◆ Exercise instructions ◆
The response must be made up of the lines in the entries below that contain "Como".

------------------------------------

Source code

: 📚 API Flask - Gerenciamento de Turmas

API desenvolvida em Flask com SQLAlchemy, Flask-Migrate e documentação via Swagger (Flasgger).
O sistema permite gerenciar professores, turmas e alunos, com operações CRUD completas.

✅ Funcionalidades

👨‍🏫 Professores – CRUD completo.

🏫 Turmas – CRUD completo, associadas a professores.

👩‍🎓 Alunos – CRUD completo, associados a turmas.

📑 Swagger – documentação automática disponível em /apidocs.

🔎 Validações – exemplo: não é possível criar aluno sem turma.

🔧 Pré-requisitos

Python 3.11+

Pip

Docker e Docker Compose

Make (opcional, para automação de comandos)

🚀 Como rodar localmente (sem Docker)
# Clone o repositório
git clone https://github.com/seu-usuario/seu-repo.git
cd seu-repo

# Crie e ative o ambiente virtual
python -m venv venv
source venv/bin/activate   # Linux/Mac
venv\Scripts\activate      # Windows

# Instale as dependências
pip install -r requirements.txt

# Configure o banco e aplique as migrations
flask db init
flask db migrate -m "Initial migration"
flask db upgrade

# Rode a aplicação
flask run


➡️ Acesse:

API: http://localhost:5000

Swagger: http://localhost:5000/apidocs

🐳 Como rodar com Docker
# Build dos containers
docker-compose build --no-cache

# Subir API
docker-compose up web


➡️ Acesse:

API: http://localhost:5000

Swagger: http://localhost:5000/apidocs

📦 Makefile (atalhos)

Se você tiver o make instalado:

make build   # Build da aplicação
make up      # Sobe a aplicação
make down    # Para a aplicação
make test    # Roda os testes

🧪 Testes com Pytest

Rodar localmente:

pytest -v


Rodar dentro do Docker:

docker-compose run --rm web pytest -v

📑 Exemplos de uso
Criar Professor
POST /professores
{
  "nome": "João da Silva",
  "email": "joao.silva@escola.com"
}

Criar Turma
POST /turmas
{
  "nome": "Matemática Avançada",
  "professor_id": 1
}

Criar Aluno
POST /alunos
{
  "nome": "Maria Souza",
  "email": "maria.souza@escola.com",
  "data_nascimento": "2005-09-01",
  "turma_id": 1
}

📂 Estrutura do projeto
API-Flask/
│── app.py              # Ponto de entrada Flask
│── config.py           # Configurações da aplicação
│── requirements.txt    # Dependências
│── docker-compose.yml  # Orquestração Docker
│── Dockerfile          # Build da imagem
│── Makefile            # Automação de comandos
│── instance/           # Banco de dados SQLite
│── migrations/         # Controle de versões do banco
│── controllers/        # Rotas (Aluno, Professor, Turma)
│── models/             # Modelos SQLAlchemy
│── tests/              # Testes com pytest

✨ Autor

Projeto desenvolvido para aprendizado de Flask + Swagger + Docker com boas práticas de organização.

------------------------------------

◆ Answer to the exercise ◆
🚀 Como rodar localmente (sem Docker)
🐳 Como rodar com Docker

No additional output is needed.